[Records shown — start]

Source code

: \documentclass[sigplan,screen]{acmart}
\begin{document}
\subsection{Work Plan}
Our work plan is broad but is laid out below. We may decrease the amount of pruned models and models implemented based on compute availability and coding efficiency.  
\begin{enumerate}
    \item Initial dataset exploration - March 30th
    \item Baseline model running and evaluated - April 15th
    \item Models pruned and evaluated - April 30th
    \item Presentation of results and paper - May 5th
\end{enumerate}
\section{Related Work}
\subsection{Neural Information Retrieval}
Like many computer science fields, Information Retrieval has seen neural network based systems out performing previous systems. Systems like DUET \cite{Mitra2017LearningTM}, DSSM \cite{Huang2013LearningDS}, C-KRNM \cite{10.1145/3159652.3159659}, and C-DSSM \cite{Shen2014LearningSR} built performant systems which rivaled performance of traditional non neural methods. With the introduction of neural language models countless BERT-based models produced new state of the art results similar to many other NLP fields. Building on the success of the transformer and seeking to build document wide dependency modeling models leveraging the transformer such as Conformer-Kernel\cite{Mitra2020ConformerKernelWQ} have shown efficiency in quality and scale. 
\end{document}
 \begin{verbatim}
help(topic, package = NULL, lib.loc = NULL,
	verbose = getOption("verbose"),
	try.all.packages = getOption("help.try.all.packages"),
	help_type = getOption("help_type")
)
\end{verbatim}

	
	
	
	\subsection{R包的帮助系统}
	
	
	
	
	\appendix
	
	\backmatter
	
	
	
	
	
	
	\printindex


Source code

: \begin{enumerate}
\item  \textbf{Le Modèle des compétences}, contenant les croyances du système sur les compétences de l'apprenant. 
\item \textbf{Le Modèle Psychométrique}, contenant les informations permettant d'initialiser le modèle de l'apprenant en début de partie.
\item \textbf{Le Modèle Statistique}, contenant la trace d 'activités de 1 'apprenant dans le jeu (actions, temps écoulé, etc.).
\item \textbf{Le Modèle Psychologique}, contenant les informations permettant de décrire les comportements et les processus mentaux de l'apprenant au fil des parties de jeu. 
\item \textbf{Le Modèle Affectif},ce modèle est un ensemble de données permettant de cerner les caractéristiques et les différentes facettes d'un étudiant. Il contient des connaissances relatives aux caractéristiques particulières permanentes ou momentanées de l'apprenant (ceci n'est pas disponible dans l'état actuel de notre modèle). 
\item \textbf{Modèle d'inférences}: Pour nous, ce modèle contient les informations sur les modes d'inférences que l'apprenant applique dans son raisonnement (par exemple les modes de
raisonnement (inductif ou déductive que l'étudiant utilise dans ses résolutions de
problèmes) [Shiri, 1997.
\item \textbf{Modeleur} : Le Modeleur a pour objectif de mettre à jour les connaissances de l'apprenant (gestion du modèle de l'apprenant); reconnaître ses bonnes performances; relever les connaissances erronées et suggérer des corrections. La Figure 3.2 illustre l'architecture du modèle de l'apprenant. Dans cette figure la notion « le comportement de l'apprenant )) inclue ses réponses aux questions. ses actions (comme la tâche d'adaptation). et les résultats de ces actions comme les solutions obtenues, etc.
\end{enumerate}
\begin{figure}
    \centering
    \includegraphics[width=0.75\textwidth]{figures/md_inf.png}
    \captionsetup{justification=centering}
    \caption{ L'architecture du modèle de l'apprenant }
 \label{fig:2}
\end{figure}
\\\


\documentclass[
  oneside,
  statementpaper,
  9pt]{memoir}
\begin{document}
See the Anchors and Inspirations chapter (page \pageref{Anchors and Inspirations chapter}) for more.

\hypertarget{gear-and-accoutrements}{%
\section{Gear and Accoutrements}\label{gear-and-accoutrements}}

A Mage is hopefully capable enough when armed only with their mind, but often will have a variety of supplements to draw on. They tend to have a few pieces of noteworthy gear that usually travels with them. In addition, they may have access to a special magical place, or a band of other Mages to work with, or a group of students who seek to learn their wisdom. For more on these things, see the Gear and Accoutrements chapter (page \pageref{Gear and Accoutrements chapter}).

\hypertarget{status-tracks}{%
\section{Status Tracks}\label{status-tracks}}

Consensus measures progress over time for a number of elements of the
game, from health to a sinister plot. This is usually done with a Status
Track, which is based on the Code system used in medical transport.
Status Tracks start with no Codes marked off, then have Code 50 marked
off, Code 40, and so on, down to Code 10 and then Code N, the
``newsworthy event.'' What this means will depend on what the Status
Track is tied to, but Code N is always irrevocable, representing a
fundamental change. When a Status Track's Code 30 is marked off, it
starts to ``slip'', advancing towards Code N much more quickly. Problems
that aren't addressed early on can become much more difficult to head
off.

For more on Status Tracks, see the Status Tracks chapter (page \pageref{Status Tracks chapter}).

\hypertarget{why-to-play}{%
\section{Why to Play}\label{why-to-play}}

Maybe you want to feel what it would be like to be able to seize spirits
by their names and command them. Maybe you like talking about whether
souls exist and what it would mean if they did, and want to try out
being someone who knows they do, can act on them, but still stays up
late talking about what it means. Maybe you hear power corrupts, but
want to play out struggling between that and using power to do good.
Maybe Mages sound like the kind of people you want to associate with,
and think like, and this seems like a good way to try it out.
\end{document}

[Records shown — finish]

Task: Check each line of the material for "chapter". Copy the ones that have it.

Exercise result:
See the Anchors and Inspirations chapter (page \pageref{Anchors and Inspirations chapter}) for more.
A Mage is hopefully capable enough when armed only with their mind, but often will have a variety of supplements to draw on. They tend to have a few pieces of noteworthy gear that usually travels with them. In addition, they may have access to a special magical place, or a band of other Mages to work with, or a group of students who seek to learn their wisdom. For more on these things, see the Gear and Accoutrements chapter (page \pageref{Gear and Accoutrements chapter}).
For more on Status Tracks, see the Status Tracks chapter (page \pageref{Status Tracks chapter}).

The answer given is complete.